Last modified May 17, 2022
Workload cluster upgrades
A workload cluster (formerly called tenant cluster) in a Giant Swarm installation is running a stack comprising many software components, provided by the Kubernetes project and other open source projects or software vendors, as well as by Giant Swarm. In order to keep all components up-to-date, to allow you to benefit from latest improvements, features and security fixes, we provide upgrades for the entire software stack in workload clusters.
At Giant Swarm we believe that frequent, small updates are the way to keep the change in the system manageable. That is why our goal is to help you to run all the clusters in the latest version. We invest a lot of effort in making this happen without disrupting your usage of your clusters.
In this article, we explain how upgrades work in detail and how you should provide your workloads in order to keep them running during a workload cluster upgrade and prevent disruptions of your applications.
Background and concepts
The workload cluster stack
Among the third party components building a workload cluster stack are
- Kubernetes with its many sub-components
- Flatcar Container Linux as the node’s operating system
- Docker as a container runtime environment
- etcd as distributed storage for Kubernetes and Vault
- Project Calico and AWS CNI/Azure CNI/Flannel for virtual networking
- CoreDNS for cluster-internal name resolution
- Prometheus node exporter for hardware and OS metrics
- NGINX Ingress Controller for connecting services with load balancers
as well as many operators and controllers created and maintained by Giant Swarm.
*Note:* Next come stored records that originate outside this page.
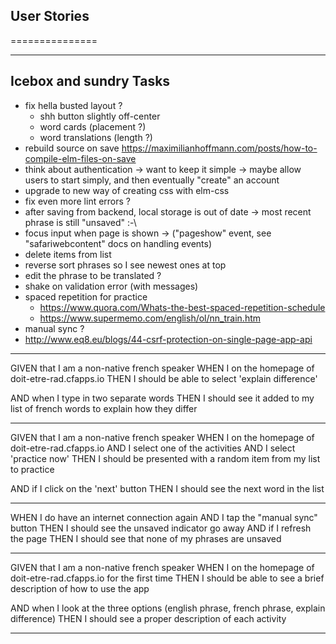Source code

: ## User Stories
===============

---------------------------
**Icebox and sundry Tasks**
---------------------------
* fix hella busted layout ?
  - shh button slightly off-center
  - word cards (placement ?)
  - word translations (length ?)
* rebuild source on save https://maximilianhoffmann.com/posts/how-to-compile-elm-files-on-save
* think about authentication
  -> want to keep it simple
  -> maybe allow users to start simply, and then eventually "create" an account
* upgrade to new way of creating css with elm-css
* fix even more lint errors ?
* after saving from backend, local storage is out of date
  -> most recent phrase is still "unsaved" :-\
* focus input when page is shown
  -> ("pageshow" event, see "safariwebcontent" docs on handling events)
* delete items from list
* reverse sort phrases so I see newest ones at top
* edit the phrase to be translated ?
* shake on validation error (with messages)
* spaced repetition for practice
  - https://www.quora.com/Whats-the-best-spaced-repetition-schedule
  - https://www.supermemo.com/english/ol/nn_train.htm
* manual sync ?
* http://www.eq8.eu/blogs/44-csrf-protection-on-single-page-app-api

-----

GIVEN that I am a non-native french speaker
WHEN I on the homepage of doit-etre-rad.cfapps.io
THEN I should be able to select 'explain difference'

AND when I type in two separate words
THEN I should see it added to my list of french words to explain how they differ

-----

GIVEN that I am a non-native french speaker
WHEN I on the homepage of doit-etre-rad.cfapps.io
AND I select one of the activities
AND I select 'practice now'
THEN I should be presented with a random item from my list to practice

AND if I click on the 'next' button
THEN I should see the next word in the list

-----

WHEN I do have an internet connection again
AND I tap the "manual sync" button
THEN I should see the unsaved indicator go away
AND if I refresh the page
THEN I should see that none of my phrases are unsaved

-----

GIVEN that I am a non-native french speaker
WHEN I on the homepage of doit-etre-rad.cfapps.io for the first time
THEN I should be able to see a brief description of how to use the app

AND when I look at the three options (english phrase, french phrase, explain difference)
THEN I should see a proper description of each activity

-----
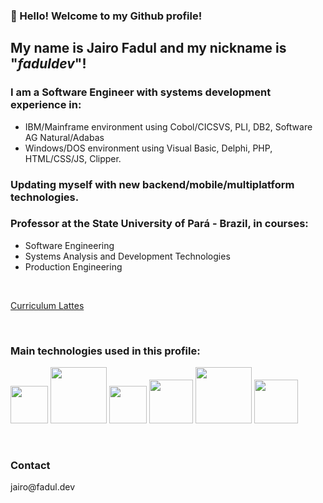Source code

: ### 👋  Hello!  Welcome  to  my  Github  profile!
## My  name  is  Jairo Fadul  and  my  nickname  is  "*faduldev*"!

### I am a Software Engineer with systems development experience in:
* IBM/Mainframe environment using Cobol/CICSVS, PLI, DB2, Software AG Natural/Adabas
* Windows/DOS environment using Visual Basic, Delphi, PHP, HTML/CSS/JS, Clipper.
### Updating myself with new backend/mobile/multiplatform technologies. 
### Professor at the State University of Pará - Brazil, in courses:
* Software Engineering
* Systems Analysis and Development Technologies
* Production Engineering

&nbsp;

[Curriculum Lattes](http://lattes.cnpq.br/5482391365956398)


&nbsp;
  
### Main technologies used in this profile:
  <div>
      <img loading="lazy" src="https://cdn.jsdelivr.net/gh/devicons/devicon/icons/android/android-plain-wordmark.svg" width="60" height="60" /> 
      <img loading="lazy" src="https://cdn.jsdelivr.net/gh/devicons/devicon/icons/azure/azure-original-wordmark.svg" width="90" height="90" />
      <img loading="lazy" src="https://cdn.jsdelivr.net/gh/devicons/devicon/icons/docker/docker-plain-wordmark.svg" width="60" height="60" />
      <img loading="lazy" src="https://cdn.jsdelivr.net/gh/devicons/devicon/icons/jetbrains/jetbrains-original.svg" width="70" height="70"/> 
      <img loading="lazy" src="https://cdn.jsdelivr.net/gh/devicons/devicon/icons/kotlin/kotlin-plain-wordmark.svg" width="90" height="90" />
      <img loading="lazy" src="https://cdn.jsdelivr.net/gh/devicons/devicon/icons/spring/spring-original-wordmark.svg" width="70" height="70" />
  </div>        

&nbsp;
  
### Contact
 <p>jairo@fadul.dev</p>
 
<!--
<div align="center">
  <a href="https://github.com/faduldev">
  <img height="200em" src="https://github-readme-stats.vercel.app/api/top-langs/?username=faduldev&layout=compact&langs_count=7&theme=dark"/>  
</div>

### Looking for opportunities of collabaration in projects related to backend and mobile using Kotlin. 
-->
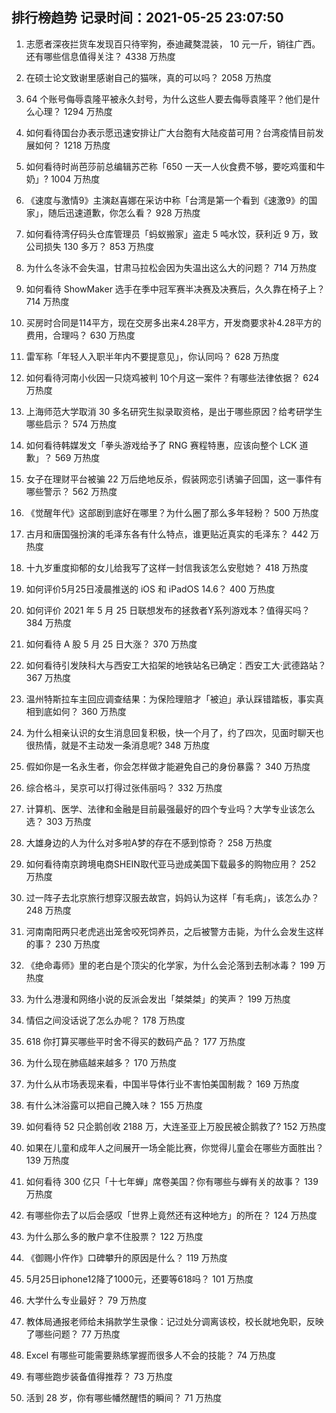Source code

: 
## 排行榜趋势 记录时间：2021-05-25 23:07:50
  
  1. 志愿者深夜拦货车发现百只待宰狗，泰迪藏獒混装， 10 元一斤，销往广西。还有哪些信息值得关注？ 4338 万热度
    
  2. 在硕士论文致谢里感谢自己的猫咪，真的可以吗？ 2058 万热度
    
  3. 64 个账号侮辱袁隆平被永久封号，为什么这些人要去侮辱袁隆平？他们是什么心理？ 1294 万热度
    
  4. 如何看待国台办表示愿迅速安排让广大台胞有大陆疫苗可用？台湾疫情目前发展如何？ 1218 万热度
    
  5. 如何看待时尚芭莎前总编辑苏芒称「650 一天一人伙食费不够，要吃鸡蛋和牛奶」? 1004 万热度
    
  6. 《速度与激情9》主演赵喜娜在采访中称「台湾是第一个看到《速激9》的国家」，随后迅速道歉，你怎么看？ 928 万热度
    
  7. 如何看待湾仔码头仓库管理员「蚂蚁搬家」盗走 5 吨水饺，获利近 9 万，致公司损失 130 多万？ 853 万热度
    
  8. 为什么冬泳不会失温，甘肃马拉松会因为失温出这么大的问题？ 714 万热度
    
  9. 如何看待 ShowMaker 选手在季中冠军赛半决赛及决赛后，久久靠在椅子上？ 714 万热度
    
  10. 买房时合同是114平方，现在交房多出来4.28平方，开发商要求补4.28平方的费用，合理吗？ 630 万热度
    
  11. 雷军称「年轻人入职半年内不要提意见」，你认同吗？ 628 万热度
    
  12. 如何看待河南小伙因一只烧鸡被判 10个月这一案件？有哪些法律依据？ 624 万热度
    
  13. 上海师范大学取消 30 多名研究生拟录取资格，是出于哪些原因？给考研学生哪些启示？ 574 万热度
    
  14. 如何看待韩媒发文「拳头游戏给予了 RNG 赛程特惠，应该向整个 LCK 道歉」？ 569 万热度
    
  15. 女子在理财平台被骗 22 万后绝地反杀，假装网恋引诱骗子回国，这一事件有哪些警示？ 562 万热度
    
  16. 《觉醒年代》这部剧到底好在哪里？为什么圈了那么多年轻粉？ 500 万热度
    
  17. 古月和唐国强扮演的毛泽东各有什么特点，谁更贴近真实的毛泽东？ 442 万热度
    
  18. 十九岁重度抑郁的女儿给我写了这样一封信我该怎么安慰她？ 418 万热度
    
  19. 如何评价5月25日凌晨推送的 iOS 和 iPadOS 14.6？ 400 万热度
    
  20. 如何评价 2021 年 5 月 25 日联想发布的拯救者Y系列游戏本？值得买吗？ 384 万热度
    
  21. 如何看待 A 股 5 月 25 日大涨？ 370 万热度
    
  22. 如何看待引发陕科大与西安工大掐架的地铁站名已确定：西安工大·武德路站？ 367 万热度
    
  23. 温州特斯拉车主回应调查结果：为保险理赔才「被迫」承认踩错踏板，事实真相到底如何？ 360 万热度
    
  24. 为什么相亲认识的女生消息回复积极，快一个月了，约了四次，见面时聊天也很热情，就是不主动发一条消息呢? 348 万热度
    
  25. 假如你是一名永生者，你会怎样做才能避免自己的身份暴露？ 340 万热度
    
  26. 综合格斗，吴京可以打得过张伟丽吗？ 332 万热度
    
  27. 计算机、医学、法律和金融是目前最强最好的四个专业吗？大学专业该怎么选？ 303 万热度
    
  28. 大雄身边的人为什么对多啦A梦的存在不感到惊奇？ 258 万热度
    
  29. 如何看待南京跨境电商SHEIN取代亚马逊成美国下载最多的购物应用？ 252 万热度
    
  30. 过一阵子去北京旅行想穿汉服去故宫，妈妈认为这样「有毛病」，该怎么办？ 248 万热度
    
  31. 河南南阳两只老虎逃出笼舍咬死饲养员，之后被警方击毙，为什么会发生这样的事？ 230 万热度
    
  32. 《绝命毒师》里的老白是个顶尖的化学家，为什么会沦落到去制冰毒？ 199 万热度
    
  33. 为什么港漫和网络小说的反派会发出「桀桀桀」的笑声？ 199 万热度
    
  34. 情侣之间没话说了怎么办呢？ 178 万热度
    
  35. 618 你打算买哪些平时舍不得买的数码产品？ 177 万热度
    
  36. 为什么现在肺癌越来越多？ 170 万热度
    
  37. 为什么从市场表现来看，中国半导体行业不害怕美国制裁？ 169 万热度
    
  38. 有什么沐浴露可以把自己腌入味？ 155 万热度
    
  39. 如何看待 52 只企鹅创收 2188 万，大连圣亚上万股民被企鹅救了? 152 万热度
    
  40. 如果在儿童和成年人之间展开一场全能比赛，你觉得儿童会在哪些方面胜出？ 139 万热度
    
  41. 如何看待 300 亿只「十七年蝉」席卷美国？你有哪些与蝉有关的故事？ 139 万热度
    
  42. 有哪些你去了以后会感叹「世界上竟然还有这种地方」的所在？ 124 万热度
    
  43. 为什么那么多的散户拿不住股票？ 122 万热度
    
  44. 《御赐小仵作》口碑攀升的原因是什么？ 119 万热度
    
  45. 5月25日iphone12降了1000元，还要等618吗？ 101 万热度
    
  46. 大学什么专业最好？ 79 万热度
    
  47. 教体局通报老师给未捐款学生录像：记过处分调离该校，校长就地免职，反映了哪些问题？ 77 万热度
    
  48. Excel 有哪些可能需要熟练掌握而很多人不会的技能？ 74 万热度
    
  49. 有哪些跑步装备值得推荐？ 73 万热度
    
  50. 活到 28 岁，你有哪些幡然醒悟的瞬间？ 71 万热度
    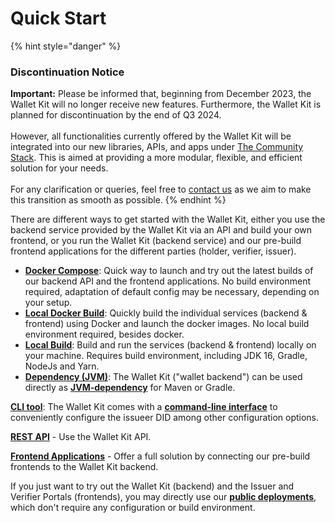 # Quick Start

{% hint style="danger" %}
### Discontinuation Notice

**Important:** Please be informed that, beginning from December 2023, the Wallet Kit will no longer receive new features. Furthermore, the Wallet Kit is planned for discontinuation by the end of Q3 2024.\
\
However, all functionalities currently offered by the Wallet Kit will be integrated into our new libraries, APIs, and apps under [The Community Stack](https://walt.id/blog/p/community-stack). This is aimed at providing a more modular, flexible, and efficient solution for your needs.\
\
For any clarification or queries, feel free to [contact us](https://walt.id/discord) as we aim to make this transition as smooth as possible.
{% endhint %}

There are different ways to get started with the Wallet Kit, either you use the backend service provided by the Wallet Kit via an API and build your own frontend, or you run the Wallet Kit (backend service) and our pre-build frontend applications for the different parties (holder, verifier, issuer).&#x20;

* [**Docker Compose**](docker-compose.md): Quick way to launch and try out the latest builds of our backend API and the frontend applications. No build environment required, adaptation of default config may be necessary, depending on your setup.
* [**Local Docker Build**](local-build/#docker-build): Quickly build the individual services (backend & frontend) using Docker and launch the docker images. No local build environment required, besides docker.
* [**Local Build**](local-build/#local-build): Build and run the services (backend & frontend) locally on your machine. Requires build environment, including JDK 16, Gradle, NodeJs and Yarn.
* [**Dependency (JVM)**](../dependency-jvm.md): The Wallet Kit ("wallet backend") can be used directly as [**JVM-dependency**](../dependency-jvm.md) for Maven or Gradle.&#x20;

[**CLI tool**](../cli.md): The Wallet Kit comes with a [**command-line interface**](../cli.md) to conveniently configure the issueer DID among other configuration options.

[**REST API**](../rest-apis/) - Use the Wallet Kit API.

[**Frontend Applications**](../frontend/) - Offer a full solution by connecting our pre-build frontends to the Wallet Kit backend.

If you just want to try out the Wallet Kit (backend) and the Issuer and Verifier Portals (frontends), you may directly use our [**public deployments**](../public-deployments.md), which don't require any configuration or build environment.

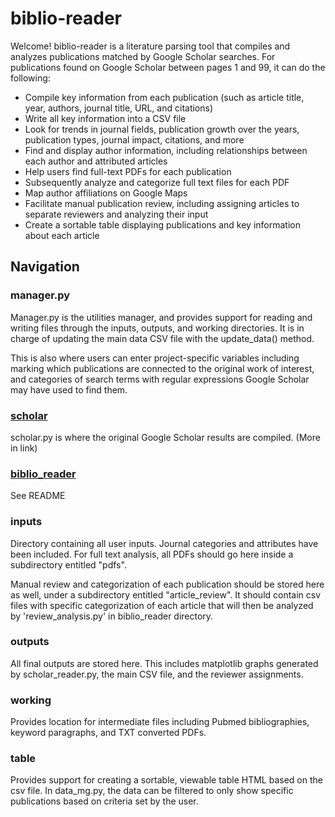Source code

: biblio-reader
=============

Welcome! biblio-reader is a literature parsing tool that compiles and analyzes publications matched by Google Scholar searches.
For publications found on Google Scholar between pages 1 and 99, it can do the following:
* Compile key information from each publication (such as article title, year, authors, journal title, URL, and citations)
* Write all key information into a CSV file
* Look for trends in journal fields, publication growth over the years, publication types, journal impact, citations, and more
* Find and display author information, including relationships between each author and attributed articles
* Help users find full-text PDFs for each publication 
* Subsequently analyze and categorize full text files for each PDF 
* Map author affiliations on Google Maps
* Facilitate manual publication review, including assigning articles to separate reviewers and analyzing their input
* Create a sortable table displaying publications and key information about each article

Navigation
----------
### manager.py

Manager.py is the utilities manager, and provides support for reading and writing files through the inputs, outputs, and working directories. It is in charge of updating the main data CSV file with the update_data() method.

This is also where users can enter project-specific variables including marking which publications are connected to the original work of interest, and categories of search terms with regular expressions Google Scholar may have used to find them.

### [scholar](/scholar/README.md)

scholar.py is where the original Google Scholar results are compiled. (More in link)

### [biblio_reader](/biblio_reader/README.md)

See README

### inputs

Directory containing all user inputs. Journal categories and attributes have been included. For full text analysis, all PDFs should go here inside a subdirectory entitled "pdfs".
 
 Manual review and categorization of each publication should be stored here as well, under a subdirectory entitled "article_review". It should contain csv files with specific categorization of each article that will then be analyzed by 'review_analysis.py' in biblio_reader directory.  

### outputs

All final outputs are stored here. This includes matplotlib graphs generated by scholar_reader.py, the main CSV file, and the reviewer assignments.

### working

Provides location for intermediate files including Pubmed bibliographies, keyword paragraphs, and TXT converted PDFs.
### table

Provides support for creating a sortable, viewable table HTML based on the csv file. In data_mg.py, the data can be filtered to only show specific publications based on criteria set by the user.
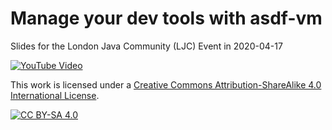 # Manage your dev tools with asdf-vm
Slides for the London Java Community (LJC) Event in 2020-04-17

[![YouTube Video](https://img.youtube.com/vi/6NNbqDTSFD0/0.jpg)][youtube-video]


This work is licensed under a 
[Creative Commons Attribution-ShareAlike 4.0 International License][cc-by-sa].

[![CC BY-SA 4.0][cc-by-sa-image]][cc-by-sa]

[youtube-video]: https://youtu.be/6NNbqDTSFD0?t=646
[cc-by-sa]: http://creativecommons.org/licenses/by-sa/4.0/
[cc-by-sa-image]: https://i.creativecommons.org/l/by-sa/4.0/88x31.png
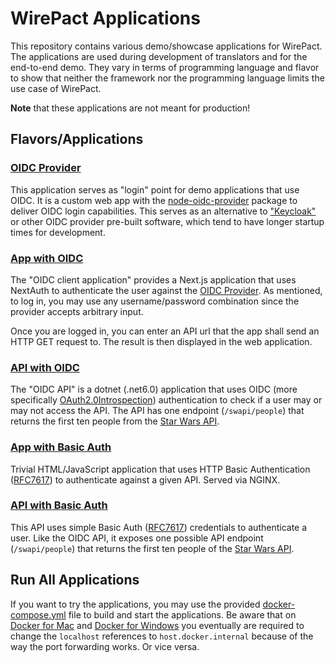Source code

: # WirePact Applications

This repository contains various demo/showcase applications for WirePact.
The applications are used during development of translators and for
the end-to-end demo. They vary in terms of programming language
and flavor to show that neither the framework nor the programming language
limits the use case of WirePact.

**Note** that these applications are not meant for production!

## Flavors/Applications

### [OIDC Provider](./oidc_provider/)

This application serves as "login" point for demo applications that use OIDC.
It is a custom web app with the [node-oidc-provider](https://github.com/panva/node-oidc-provider)
package to deliver OIDC login capabilities. This serves as an
alternative to ["Keycloak"](https://www.keycloak.org/)
or other OIDC provider pre-built software, which tend to
have longer startup times for development.

### [App with OIDC](./oidc_app/)

The "OIDC client application" provides a Next.js application that uses NextAuth
to authenticate the user against the [OIDC Provider](./oidc_provider).
As mentioned, to log in, you may use any username/password combination
since the provider accepts arbitrary input.

Once you are logged in, you can enter an API url that the app shall
send an HTTP GET request to. The result is then displayed in the
web application.

### [API with OIDC](./oidc_api/)

The "OIDC API" is a dotnet (.net6.0) application that uses
OIDC (more specifically
[OAuth2.0Introspection](https://github.com/IdentityModel/IdentityModel.AspNetCore.OAuth2Introspection)) authentication
to check if a user may or may not access the API. The API has
one endpoint (`/swapi/people`) that returns the first ten people from the
[Star Wars API](https://swapi.dev/).

### [App with Basic Auth](./basic_auth_app/)

Trivial HTML/JavaScript application that uses HTTP Basic Authentication
([RFC7617](https://tools.ietf.org/html/rfc7617))
to authenticate against a given API. Served via NGINX.

### [API with Basic Auth](./basic_auth_api/)

This API uses simple Basic Auth ([RFC7617](https://tools.ietf.org/html/rfc7617))
credentials to authenticate a user. Like the OIDC API, it exposes one
possible API endpoint (`/swapi/people`) that returns the first ten people
of the [Star Wars API](https://swapi.dev/).

## Run All Applications

If you want to try the applications, you may use the provided
[docker-compose.yml](./docker-compose.yml) file to build and start
the applications. Be aware that on
[Docker for Mac](https://docs.docker.com/desktop/mac/)
and [Docker for Windows](https://docs.docker.com/desktop/windows/)
you eventually are required to change the `localhost` references
to `host.docker.internal` because of the way the port forwarding
works. Or vice versa.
All of the items in the list above are released independent of each other by their vendors. At Giant Swarm we bundle specific versions of these components of the workload cluster stack into a workload cluster release. A workload cluster release is specific for a provider (AWS, Azure, or KVM) and identified by a version number. To learn more about workload cluster releases and our versioning, check the workload cluster releases reference.
Once deployed, the workload cluster stack is immutable. All components are deployed based on images, either of virtual machines or of Docker containers. No changes are ever made to components at runtime. This ensures that the stack running in your environment is the exact stack we tested before.
As a consequence, the only way to change the stack is to perform an upgrade, to switch to a new workload cluster release.
According to our workload cluster release versioning, three different levels of upgrades can occur:
Patch upgrade: Only the patch version number is increased.
Minor upgrade: The minor version number is increased, while the major version number stays the same.
Major upgrade: The major version number is increased.
Patches contain bug fixes only. Individual patches are as minimal as possible and they are needed to increase the stability of the cluster or to fix a CVE. They are released based on upstream information and/or learnings from managing clusters for customers.
In case we are releasing features in a nondisruptive way (i.e. feature flagged) we will put those in minor releases. Those will actually have even less impact than a patch as they will not change anything that is in place if the customer doesn’t explicitly enable it.
Every few months, typically in synchronization with Kubernetes Upstream Minor Releases, we provide a new major release. It includes the new Kubernetes Minor Release, other components by third parties, and any new versions of our software that contain deeper new functionality. It means that new developments, like node pools or networking changes, are delivered within a major release.
As always we provide release notes with all the information needed. Under this new structure, we are working to provide them for major Releases early to allow for your preparation.
Once we publish a new major release, we deprecate the oldest major release.
This means that new clusters with deprecated releases can only be created using
Existing clusters, however, are not affected.
Creating clusters with deprecated releases is not recommended. Testing workload cluster upgrades in a separate cluster should be the only use case.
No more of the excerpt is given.